[Dataset entries]
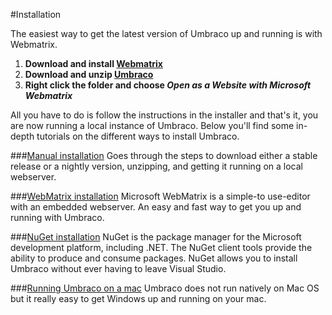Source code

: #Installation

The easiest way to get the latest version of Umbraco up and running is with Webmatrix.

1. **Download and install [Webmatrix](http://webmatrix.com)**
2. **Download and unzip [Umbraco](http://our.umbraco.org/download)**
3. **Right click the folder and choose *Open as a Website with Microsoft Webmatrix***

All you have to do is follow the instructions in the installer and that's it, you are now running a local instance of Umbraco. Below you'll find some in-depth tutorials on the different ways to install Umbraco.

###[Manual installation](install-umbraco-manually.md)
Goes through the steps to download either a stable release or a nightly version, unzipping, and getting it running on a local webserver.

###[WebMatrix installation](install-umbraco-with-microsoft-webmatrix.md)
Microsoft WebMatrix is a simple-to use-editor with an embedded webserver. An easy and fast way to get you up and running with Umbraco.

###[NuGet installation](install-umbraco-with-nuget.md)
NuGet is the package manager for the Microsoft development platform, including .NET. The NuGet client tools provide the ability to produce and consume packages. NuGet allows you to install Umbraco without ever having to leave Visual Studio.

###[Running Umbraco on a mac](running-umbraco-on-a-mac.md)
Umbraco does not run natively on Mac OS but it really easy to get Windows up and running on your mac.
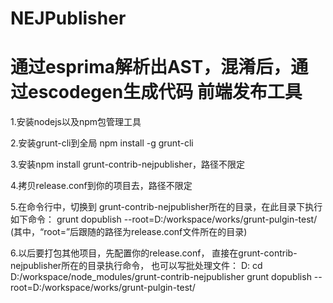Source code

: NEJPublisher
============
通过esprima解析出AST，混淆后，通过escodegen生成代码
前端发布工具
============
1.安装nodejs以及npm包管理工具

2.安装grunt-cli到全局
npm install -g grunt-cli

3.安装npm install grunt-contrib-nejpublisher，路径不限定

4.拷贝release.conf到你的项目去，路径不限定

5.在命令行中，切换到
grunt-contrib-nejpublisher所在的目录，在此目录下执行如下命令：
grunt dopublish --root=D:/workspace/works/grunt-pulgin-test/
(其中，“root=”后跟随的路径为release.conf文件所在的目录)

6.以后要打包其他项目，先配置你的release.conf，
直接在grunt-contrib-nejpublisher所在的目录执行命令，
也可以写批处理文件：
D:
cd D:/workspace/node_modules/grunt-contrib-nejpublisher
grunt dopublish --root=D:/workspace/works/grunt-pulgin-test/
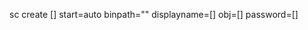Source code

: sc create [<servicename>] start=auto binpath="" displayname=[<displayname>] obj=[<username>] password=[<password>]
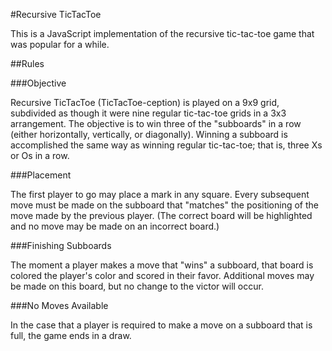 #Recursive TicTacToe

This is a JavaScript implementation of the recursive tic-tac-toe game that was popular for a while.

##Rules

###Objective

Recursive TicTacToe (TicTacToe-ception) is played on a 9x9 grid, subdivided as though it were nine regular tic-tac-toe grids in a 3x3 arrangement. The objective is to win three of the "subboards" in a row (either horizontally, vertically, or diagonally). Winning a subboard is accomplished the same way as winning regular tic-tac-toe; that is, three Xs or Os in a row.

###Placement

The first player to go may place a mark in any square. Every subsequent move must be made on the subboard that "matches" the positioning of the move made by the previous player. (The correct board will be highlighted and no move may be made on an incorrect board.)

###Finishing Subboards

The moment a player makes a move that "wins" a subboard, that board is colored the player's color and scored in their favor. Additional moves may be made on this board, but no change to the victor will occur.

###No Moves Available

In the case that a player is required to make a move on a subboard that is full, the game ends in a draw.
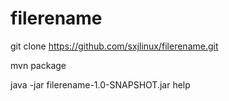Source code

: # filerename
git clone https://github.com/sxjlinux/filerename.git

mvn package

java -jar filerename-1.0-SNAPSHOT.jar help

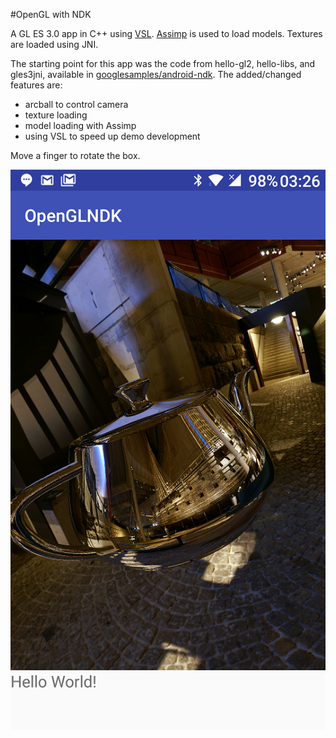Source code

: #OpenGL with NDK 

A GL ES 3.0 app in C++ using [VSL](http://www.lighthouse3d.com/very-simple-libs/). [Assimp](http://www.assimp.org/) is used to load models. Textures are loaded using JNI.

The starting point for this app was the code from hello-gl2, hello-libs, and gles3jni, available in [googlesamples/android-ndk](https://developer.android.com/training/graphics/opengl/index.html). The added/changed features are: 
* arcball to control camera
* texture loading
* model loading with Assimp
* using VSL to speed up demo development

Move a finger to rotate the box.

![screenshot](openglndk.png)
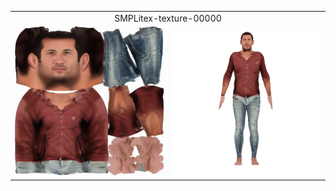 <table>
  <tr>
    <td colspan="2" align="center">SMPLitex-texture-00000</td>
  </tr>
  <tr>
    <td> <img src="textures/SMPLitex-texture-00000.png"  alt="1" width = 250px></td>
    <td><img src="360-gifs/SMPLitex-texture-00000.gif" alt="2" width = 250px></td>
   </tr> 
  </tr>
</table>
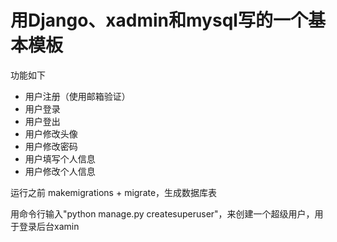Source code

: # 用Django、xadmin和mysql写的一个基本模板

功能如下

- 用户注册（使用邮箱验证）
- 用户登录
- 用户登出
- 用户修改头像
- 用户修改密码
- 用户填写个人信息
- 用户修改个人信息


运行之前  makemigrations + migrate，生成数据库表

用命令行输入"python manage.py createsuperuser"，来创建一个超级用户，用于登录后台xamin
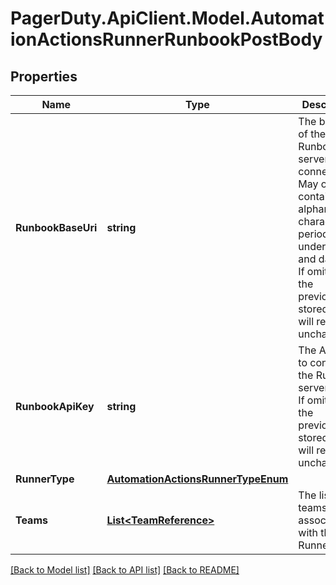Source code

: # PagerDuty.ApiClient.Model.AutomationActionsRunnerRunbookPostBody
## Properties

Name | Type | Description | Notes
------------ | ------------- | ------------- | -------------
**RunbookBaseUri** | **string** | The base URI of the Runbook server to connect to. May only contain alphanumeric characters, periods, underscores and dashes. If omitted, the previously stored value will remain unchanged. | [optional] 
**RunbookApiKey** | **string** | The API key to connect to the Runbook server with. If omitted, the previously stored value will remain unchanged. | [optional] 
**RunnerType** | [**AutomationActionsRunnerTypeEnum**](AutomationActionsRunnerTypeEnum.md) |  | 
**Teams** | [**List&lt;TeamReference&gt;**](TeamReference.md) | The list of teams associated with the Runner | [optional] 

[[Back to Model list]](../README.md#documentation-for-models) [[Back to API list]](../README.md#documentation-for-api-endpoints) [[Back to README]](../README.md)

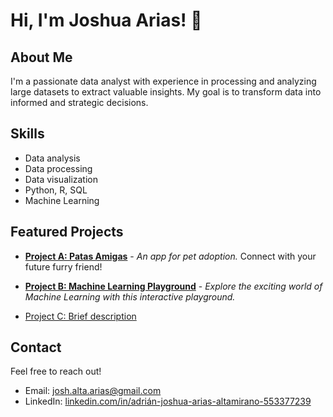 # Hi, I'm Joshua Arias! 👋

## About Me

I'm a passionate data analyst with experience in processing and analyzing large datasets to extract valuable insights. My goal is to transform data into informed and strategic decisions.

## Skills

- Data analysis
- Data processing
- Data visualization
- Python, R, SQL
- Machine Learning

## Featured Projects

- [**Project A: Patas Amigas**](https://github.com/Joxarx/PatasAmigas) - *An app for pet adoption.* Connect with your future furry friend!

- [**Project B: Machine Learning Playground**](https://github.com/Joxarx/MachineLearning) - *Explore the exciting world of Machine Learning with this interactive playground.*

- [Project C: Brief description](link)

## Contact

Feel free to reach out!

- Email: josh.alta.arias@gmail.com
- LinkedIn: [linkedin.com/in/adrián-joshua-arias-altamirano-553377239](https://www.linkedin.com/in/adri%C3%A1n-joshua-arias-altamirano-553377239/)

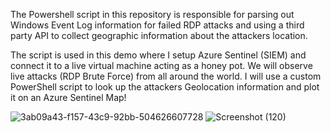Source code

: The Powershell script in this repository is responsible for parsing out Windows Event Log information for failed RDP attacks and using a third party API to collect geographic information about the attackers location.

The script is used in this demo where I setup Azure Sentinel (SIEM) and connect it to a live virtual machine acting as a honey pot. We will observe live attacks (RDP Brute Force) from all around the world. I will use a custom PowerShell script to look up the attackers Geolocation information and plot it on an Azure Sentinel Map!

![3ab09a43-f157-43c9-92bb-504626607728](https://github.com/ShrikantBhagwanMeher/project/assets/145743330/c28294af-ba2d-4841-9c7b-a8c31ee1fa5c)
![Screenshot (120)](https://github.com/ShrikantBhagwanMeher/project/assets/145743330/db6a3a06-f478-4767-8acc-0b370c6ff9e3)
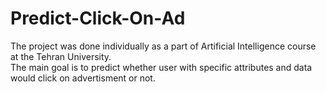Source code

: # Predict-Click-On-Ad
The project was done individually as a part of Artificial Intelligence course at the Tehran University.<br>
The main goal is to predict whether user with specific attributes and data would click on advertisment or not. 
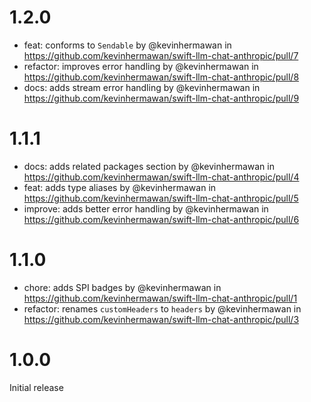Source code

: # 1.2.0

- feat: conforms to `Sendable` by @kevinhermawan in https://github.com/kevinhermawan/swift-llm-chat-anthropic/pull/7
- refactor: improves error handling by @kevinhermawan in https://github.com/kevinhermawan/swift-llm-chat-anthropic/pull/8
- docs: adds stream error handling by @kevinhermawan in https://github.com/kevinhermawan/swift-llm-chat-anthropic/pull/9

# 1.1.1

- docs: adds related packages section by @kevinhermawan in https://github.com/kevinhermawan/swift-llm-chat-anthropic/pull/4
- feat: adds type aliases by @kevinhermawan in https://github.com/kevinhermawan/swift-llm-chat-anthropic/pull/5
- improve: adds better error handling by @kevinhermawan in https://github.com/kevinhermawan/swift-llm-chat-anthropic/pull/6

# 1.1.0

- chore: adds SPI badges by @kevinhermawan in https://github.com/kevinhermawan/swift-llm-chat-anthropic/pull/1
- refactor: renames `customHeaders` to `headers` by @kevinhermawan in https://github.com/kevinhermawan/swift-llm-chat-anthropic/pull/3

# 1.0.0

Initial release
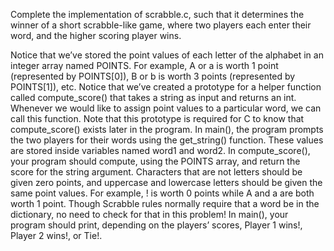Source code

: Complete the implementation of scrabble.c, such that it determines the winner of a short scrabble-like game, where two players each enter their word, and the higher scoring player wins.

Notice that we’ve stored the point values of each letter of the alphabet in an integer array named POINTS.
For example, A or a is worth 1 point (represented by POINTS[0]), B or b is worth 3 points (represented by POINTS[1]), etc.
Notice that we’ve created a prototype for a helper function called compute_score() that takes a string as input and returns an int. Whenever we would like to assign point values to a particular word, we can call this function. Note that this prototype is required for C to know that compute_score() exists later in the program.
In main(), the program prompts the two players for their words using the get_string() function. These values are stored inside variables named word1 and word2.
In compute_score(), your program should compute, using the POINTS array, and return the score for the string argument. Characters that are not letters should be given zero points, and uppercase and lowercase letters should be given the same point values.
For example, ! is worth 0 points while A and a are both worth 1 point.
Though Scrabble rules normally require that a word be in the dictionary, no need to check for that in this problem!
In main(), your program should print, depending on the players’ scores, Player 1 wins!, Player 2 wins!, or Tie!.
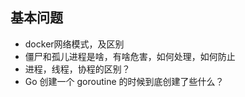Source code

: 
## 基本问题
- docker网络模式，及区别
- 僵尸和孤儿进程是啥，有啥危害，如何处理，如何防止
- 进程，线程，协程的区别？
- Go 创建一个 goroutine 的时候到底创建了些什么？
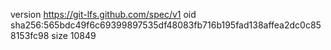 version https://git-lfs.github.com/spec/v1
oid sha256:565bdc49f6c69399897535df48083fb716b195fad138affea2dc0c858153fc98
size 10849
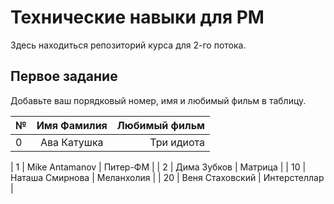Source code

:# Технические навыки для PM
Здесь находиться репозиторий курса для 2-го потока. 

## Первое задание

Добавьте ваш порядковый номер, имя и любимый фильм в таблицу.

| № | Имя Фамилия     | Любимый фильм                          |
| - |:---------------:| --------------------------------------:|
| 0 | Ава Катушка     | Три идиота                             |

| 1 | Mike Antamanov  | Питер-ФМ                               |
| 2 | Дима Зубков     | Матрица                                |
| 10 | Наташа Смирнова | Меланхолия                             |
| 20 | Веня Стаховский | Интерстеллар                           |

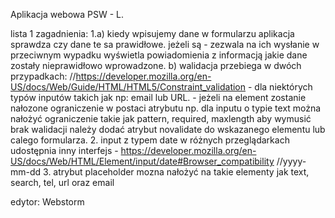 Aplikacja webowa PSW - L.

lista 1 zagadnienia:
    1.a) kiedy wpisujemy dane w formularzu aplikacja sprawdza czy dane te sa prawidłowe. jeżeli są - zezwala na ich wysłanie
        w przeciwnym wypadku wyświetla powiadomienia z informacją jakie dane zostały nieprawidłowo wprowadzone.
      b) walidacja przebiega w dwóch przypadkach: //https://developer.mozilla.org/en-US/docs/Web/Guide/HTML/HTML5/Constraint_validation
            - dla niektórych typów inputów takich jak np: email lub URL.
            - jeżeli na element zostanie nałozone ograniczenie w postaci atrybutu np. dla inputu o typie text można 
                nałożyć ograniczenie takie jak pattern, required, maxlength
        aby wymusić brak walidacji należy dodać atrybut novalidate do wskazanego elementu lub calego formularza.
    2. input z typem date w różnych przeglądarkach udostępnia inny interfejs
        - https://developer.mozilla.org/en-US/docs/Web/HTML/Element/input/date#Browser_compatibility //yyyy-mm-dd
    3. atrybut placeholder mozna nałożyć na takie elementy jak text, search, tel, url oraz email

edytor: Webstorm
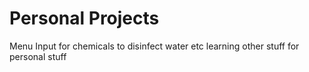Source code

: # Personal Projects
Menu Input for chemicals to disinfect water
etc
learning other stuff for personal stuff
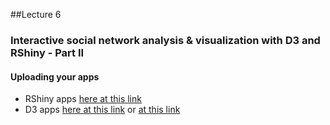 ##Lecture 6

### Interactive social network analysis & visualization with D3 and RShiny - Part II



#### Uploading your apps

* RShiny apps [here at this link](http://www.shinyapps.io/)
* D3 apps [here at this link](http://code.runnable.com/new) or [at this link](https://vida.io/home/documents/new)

# Problem description:
Using the records above, report each line with the string "named".

# Your solution:
Notice that we’ve stored the point values of each letter of the alphabet in an integer array named POINTS.
In main(), the program prompts the two players for their words using the get_string() function. These values are stored inside variables named word1 and word2.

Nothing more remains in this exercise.